Entangled Watermarks as a Defense against Model Extraction

This repository is an implementation of the paper Entangled Watermarks as a Defense against Model Extraction, published in 30th USENIX Security Symposium. In this repository, we show how to train a watermarked DNN model that is robust against model extraction. The high-level idea is that a special watermark is designed such that it could be used to verify the owenrship of the model if it is stolen by model extraction. For more details, please read the paper.

We test our code on five datasets: MNIST, Fashion-MNIST, Google Speech Commands (10-classes), CIFAR-10, and CIFAR-100.

Dependency

Our code is implemented and tested on Tensorflow. Following packages are used by the training code.

tensorflow==1.14.0

Preprocessing code for Google Speech Commands is modifed based on this github repository. The required packages include:

keras==2.2.5
kapre==0.1.3.1
librosa==0.6
tqdm

To run the codes on CIFAR-10 or CIFAR-100, tensorflow_datasets is required.

SVHN is used as out-of-distribution (OOD) watermark (optional, definition can be found in the paper) for CIFAR-10 and CIFAR-100, scipy is needed to load SVHN.

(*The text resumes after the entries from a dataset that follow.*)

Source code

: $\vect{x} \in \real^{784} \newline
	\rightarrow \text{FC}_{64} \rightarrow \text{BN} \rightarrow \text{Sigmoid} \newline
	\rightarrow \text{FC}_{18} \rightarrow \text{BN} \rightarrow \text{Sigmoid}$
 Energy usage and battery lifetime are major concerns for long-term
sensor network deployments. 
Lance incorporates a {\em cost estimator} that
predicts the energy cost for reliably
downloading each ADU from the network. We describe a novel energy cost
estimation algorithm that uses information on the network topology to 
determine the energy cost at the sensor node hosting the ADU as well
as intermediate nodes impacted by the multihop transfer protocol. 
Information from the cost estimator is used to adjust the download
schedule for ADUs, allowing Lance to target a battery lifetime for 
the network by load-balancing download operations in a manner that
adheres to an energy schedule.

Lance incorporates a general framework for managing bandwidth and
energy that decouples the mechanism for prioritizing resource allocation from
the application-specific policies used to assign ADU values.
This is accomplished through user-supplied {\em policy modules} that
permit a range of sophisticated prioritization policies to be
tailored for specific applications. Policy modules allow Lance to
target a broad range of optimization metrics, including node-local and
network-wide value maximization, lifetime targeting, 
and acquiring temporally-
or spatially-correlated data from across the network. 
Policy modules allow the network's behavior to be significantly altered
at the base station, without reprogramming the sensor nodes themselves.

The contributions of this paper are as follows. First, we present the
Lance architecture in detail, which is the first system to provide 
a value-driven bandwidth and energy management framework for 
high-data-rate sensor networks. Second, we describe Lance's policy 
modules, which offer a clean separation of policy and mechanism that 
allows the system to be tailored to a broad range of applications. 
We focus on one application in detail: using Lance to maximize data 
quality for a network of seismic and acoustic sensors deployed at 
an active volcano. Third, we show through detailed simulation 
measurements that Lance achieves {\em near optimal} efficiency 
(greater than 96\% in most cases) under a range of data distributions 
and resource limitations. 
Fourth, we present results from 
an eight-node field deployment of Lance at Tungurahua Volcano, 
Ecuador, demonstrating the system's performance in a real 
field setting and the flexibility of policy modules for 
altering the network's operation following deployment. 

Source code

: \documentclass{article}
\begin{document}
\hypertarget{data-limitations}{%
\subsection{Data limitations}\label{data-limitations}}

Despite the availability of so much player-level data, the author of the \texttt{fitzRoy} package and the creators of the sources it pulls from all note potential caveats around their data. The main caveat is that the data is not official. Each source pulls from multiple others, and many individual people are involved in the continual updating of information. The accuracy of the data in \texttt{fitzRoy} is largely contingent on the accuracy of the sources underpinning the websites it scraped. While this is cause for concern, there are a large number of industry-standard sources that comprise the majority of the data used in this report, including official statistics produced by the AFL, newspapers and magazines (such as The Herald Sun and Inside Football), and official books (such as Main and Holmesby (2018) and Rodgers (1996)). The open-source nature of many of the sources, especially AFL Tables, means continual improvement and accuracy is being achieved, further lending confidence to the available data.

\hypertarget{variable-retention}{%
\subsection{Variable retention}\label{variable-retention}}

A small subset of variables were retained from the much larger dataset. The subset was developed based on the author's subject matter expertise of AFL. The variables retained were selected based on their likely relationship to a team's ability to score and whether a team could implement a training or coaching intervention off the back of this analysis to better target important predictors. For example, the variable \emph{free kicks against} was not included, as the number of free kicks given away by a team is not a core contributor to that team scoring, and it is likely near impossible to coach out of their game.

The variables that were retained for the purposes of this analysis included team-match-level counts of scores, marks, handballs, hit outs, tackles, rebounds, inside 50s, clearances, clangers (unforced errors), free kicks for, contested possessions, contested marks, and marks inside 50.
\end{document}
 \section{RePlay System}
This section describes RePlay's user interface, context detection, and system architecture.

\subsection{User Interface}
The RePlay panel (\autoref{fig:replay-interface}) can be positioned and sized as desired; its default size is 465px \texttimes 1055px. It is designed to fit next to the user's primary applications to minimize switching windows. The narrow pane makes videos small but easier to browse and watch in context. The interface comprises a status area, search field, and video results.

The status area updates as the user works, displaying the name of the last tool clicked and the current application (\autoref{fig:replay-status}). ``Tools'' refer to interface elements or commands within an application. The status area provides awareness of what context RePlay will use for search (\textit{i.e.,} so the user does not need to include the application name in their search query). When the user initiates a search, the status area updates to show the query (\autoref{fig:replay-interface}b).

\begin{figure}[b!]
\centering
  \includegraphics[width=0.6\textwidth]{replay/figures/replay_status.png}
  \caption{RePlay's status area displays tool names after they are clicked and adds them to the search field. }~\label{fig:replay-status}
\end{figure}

Preprocessing and Training

MNIST and Fashion-MNIST need to be downloaded (4 .gz files as provided on the corresponding website) into the data folder. Then use the following line to conver them to .pkl file.

python prepare_mnist.py --dataset {mnist/fashion}

Note that to use OOD watermark for MNIST or Fashion MNIST, both datasets need to be saved as .pkl files in the data folder.

For Google Speech Command dataset, downloading is included in the preprocssing script:

python prepare_speechcmd.py

To use OOD watermark, add the flag --OOD [one to nine] to the line above.

For CIFAR datasets, no preprocessing script is needed. But to use OOD watermark, train_32x32.mat from SVHN needs to be downloaded to the data folder.

After preprocessing, a watermarked DNN model could be trained by the following line.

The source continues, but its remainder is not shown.